Scan the material and copy out each line where the word "password" occurs.
——————
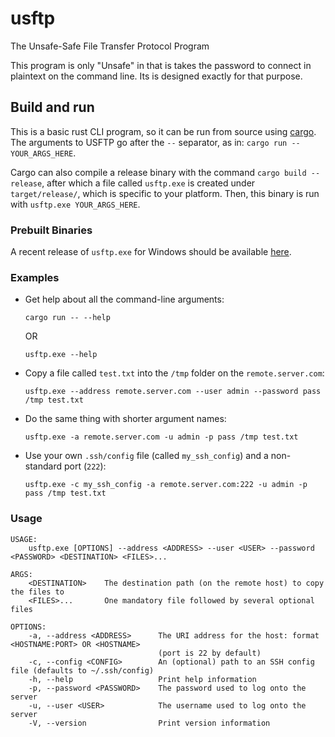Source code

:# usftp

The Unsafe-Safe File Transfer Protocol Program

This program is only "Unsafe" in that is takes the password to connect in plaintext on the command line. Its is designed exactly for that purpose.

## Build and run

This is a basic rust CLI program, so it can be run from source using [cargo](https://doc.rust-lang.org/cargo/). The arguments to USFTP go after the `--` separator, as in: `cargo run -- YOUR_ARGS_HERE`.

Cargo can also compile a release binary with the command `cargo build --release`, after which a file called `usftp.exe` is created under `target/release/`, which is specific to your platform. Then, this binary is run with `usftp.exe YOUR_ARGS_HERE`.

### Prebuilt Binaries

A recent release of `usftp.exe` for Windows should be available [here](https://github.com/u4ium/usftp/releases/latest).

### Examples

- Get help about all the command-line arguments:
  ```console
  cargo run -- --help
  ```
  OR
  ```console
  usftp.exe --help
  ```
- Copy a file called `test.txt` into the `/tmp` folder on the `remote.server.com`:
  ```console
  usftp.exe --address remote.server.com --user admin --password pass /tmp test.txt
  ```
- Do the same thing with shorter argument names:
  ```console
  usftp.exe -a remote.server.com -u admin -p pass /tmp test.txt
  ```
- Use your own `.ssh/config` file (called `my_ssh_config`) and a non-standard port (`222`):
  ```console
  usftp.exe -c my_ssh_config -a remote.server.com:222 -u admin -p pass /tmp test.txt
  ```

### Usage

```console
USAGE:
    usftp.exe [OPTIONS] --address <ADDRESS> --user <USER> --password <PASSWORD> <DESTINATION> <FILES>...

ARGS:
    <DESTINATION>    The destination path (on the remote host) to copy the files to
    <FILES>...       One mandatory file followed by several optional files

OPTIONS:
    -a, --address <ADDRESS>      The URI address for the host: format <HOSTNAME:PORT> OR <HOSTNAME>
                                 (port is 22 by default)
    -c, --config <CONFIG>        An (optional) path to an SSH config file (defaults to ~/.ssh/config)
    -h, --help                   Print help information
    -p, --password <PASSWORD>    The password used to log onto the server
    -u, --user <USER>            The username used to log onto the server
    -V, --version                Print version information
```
——————
Exercise result
This program is only "Unsafe" in that is takes the password to connect in plaintext on the command line. Its is designed exactly for that purpose.
  usftp.exe --address remote.server.com --user admin --password pass /tmp test.txt
    usftp.exe [OPTIONS] --address <ADDRESS> --user <USER> --password <PASSWORD> <DESTINATION> <FILES>...
    -p, --password <PASSWORD>    The password used to log onto the server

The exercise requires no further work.